■ **Stored data**
----------

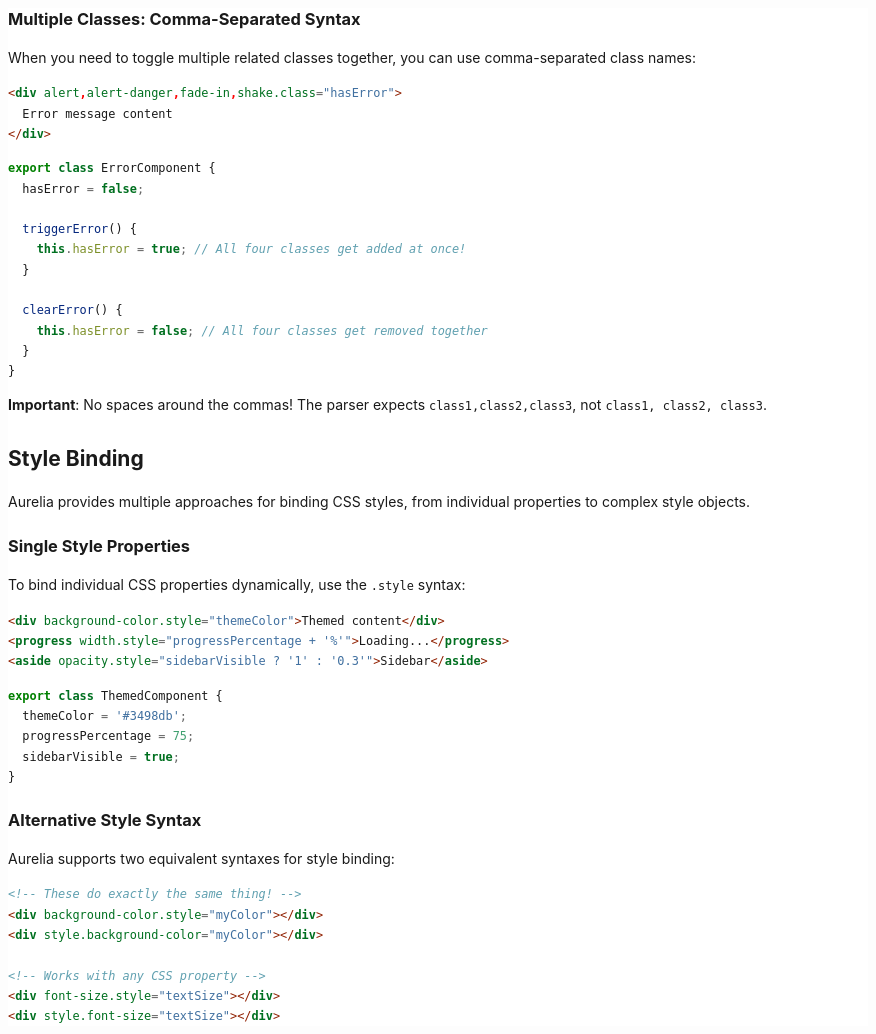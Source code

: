 ### Multiple Classes: Comma-Separated Syntax

When you need to toggle multiple related classes together, you can use comma-separated class names:

```html
<div alert,alert-danger,fade-in,shake.class="hasError">
  Error message content
</div>
```

```typescript
export class ErrorComponent {
  hasError = false;

  triggerError() {
    this.hasError = true; // All four classes get added at once!
  }

  clearError() {
    this.hasError = false; // All four classes get removed together
  }
}
```

**Important**: No spaces around the commas! The parser expects `class1,class2,class3`, not `class1, class2, class3`.

## Style Binding

Aurelia provides multiple approaches for binding CSS styles, from individual properties to complex style objects.

### Single Style Properties

To bind individual CSS properties dynamically, use the `.style` syntax:

```html
<div background-color.style="themeColor">Themed content</div>
<progress width.style="progressPercentage + '%'">Loading...</progress>
<aside opacity.style="sidebarVisible ? '1' : '0.3'">Sidebar</aside>
```

```typescript
export class ThemedComponent {
  themeColor = '#3498db';
  progressPercentage = 75;
  sidebarVisible = true;
}
```

### Alternative Style Syntax

Aurelia supports two equivalent syntaxes for style binding:

```html
<!-- These do exactly the same thing! -->
<div background-color.style="myColor"></div>
<div style.background-color="myColor"></div>

<!-- Works with any CSS property -->
<div font-size.style="textSize"></div>
<div style.font-size="textSize"></div>
```
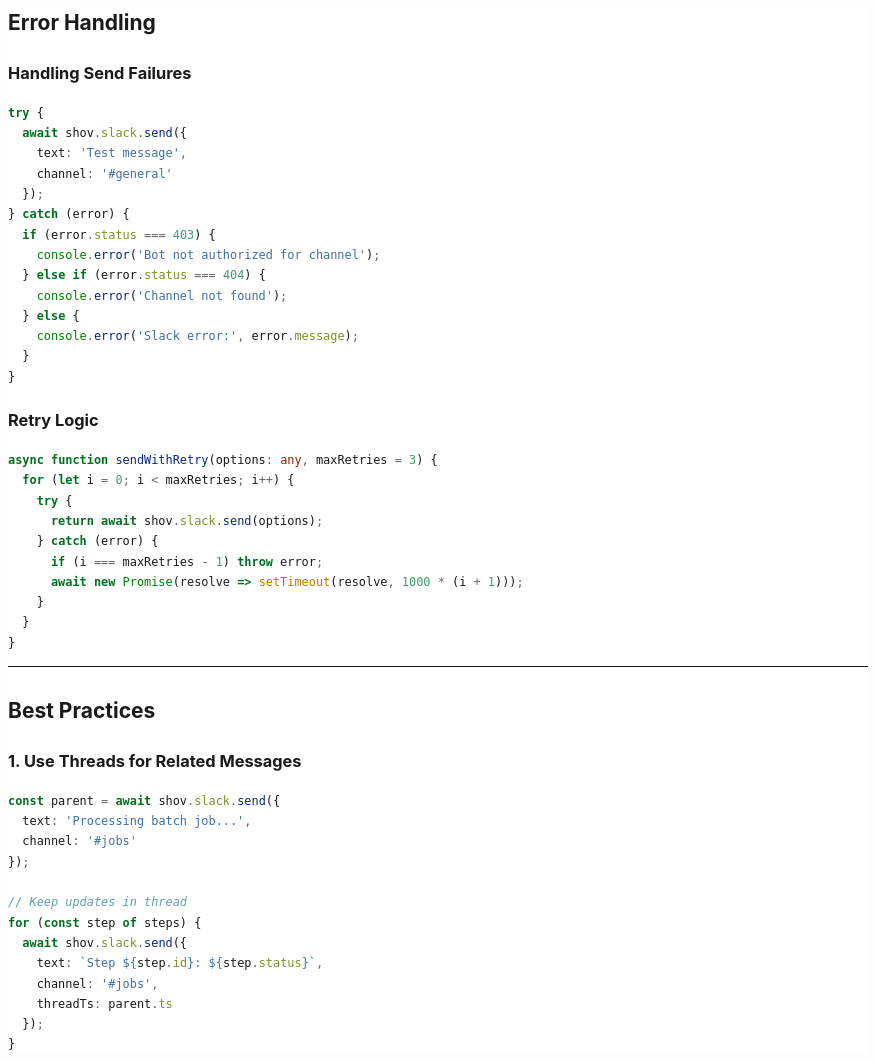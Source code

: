 
## Error Handling

### Handling Send Failures

```typescript
try {
  await shov.slack.send({
    text: 'Test message',
    channel: '#general'
  });
} catch (error) {
  if (error.status === 403) {
    console.error('Bot not authorized for channel');
  } else if (error.status === 404) {
    console.error('Channel not found');
  } else {
    console.error('Slack error:', error.message);
  }
}
```

### Retry Logic

```typescript
async function sendWithRetry(options: any, maxRetries = 3) {
  for (let i = 0; i < maxRetries; i++) {
    try {
      return await shov.slack.send(options);
    } catch (error) {
      if (i === maxRetries - 1) throw error;
      await new Promise(resolve => setTimeout(resolve, 1000 * (i + 1)));
    }
  }
}
```

---

## Best Practices

### 1. **Use Threads for Related Messages**

```typescript
const parent = await shov.slack.send({
  text: 'Processing batch job...',
  channel: '#jobs'
});

// Keep updates in thread
for (const step of steps) {
  await shov.slack.send({
    text: `Step ${step.id}: ${step.status}`,
    channel: '#jobs',
    threadTs: parent.ts
  });
}
```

----------

■ **TASK TO COMPLETE**
Only the records themselves, retyped exactly, belong in the answer; please leave all images behind.

■ **WRITTEN SOLUTION**
Source code

: ### Multiple Classes: Comma-Separated Syntax

When you need to toggle multiple related classes together, you can use comma-separated class names:

```html
<div alert,alert-danger,fade-in,shake.class="hasError">
  Error message content
</div>
```

```typescript
export class ErrorComponent {
  hasError = false;

  triggerError() {
    this.hasError = true; // All four classes get added at once!
  }

  clearError() {
    this.hasError = false; // All four classes get removed together
  }
}
```

**Important**: No spaces around the commas! The parser expects `class1,class2,class3`, not `class1, class2, class3`.

## Style Binding

Aurelia provides multiple approaches for binding CSS styles, from individual properties to complex style objects.

### Single Style Properties

To bind individual CSS properties dynamically, use the `.style` syntax:

```html
<div background-color.style="themeColor">Themed content</div>
<progress width.style="progressPercentage + '%'">Loading...</progress>
<aside opacity.style="sidebarVisible ? '1' : '0.3'">Sidebar</aside>
```

```typescript
export class ThemedComponent {
  themeColor = '#3498db';
  progressPercentage = 75;
  sidebarVisible = true;
}
```

### Alternative Style Syntax

Aurelia supports two equivalent syntaxes for style binding:

```html
<!-- These do exactly the same thing! -->
<div background-color.style="myColor"></div>
<div style.background-color="myColor"></div>

<!-- Works with any CSS property -->
<div font-size.style="textSize"></div>
<div style.font-size="textSize"></div>
```
Source code

: 
## Error Handling

### Handling Send Failures

```typescript
try {
  await shov.slack.send({
    text: 'Test message',
    channel: '#general'
  });
} catch (error) {
  if (error.status === 403) {
    console.error('Bot not authorized for channel');
  } else if (error.status === 404) {
    console.error('Channel not found');
  } else {
    console.error('Slack error:', error.message);
  }
}
```

### Retry Logic

```typescript
async function sendWithRetry(options: any, maxRetries = 3) {
  for (let i = 0; i < maxRetries; i++) {
    try {
      return await shov.slack.send(options);
    } catch (error) {
      if (i === maxRetries - 1) throw error;
      await new Promise(resolve => setTimeout(resolve, 1000 * (i + 1)));
    }
  }
}
```

---

## Best Practices

### 1. **Use Threads for Related Messages**

```typescript
const parent = await shov.slack.send({
  text: 'Processing batch job...',
  channel: '#jobs'
});

// Keep updates in thread
for (const step of steps) {
  await shov.slack.send({
    text: `Step ${step.id}: ${step.status}`,
    channel: '#jobs',
    threadTs: parent.ts
  });
}
```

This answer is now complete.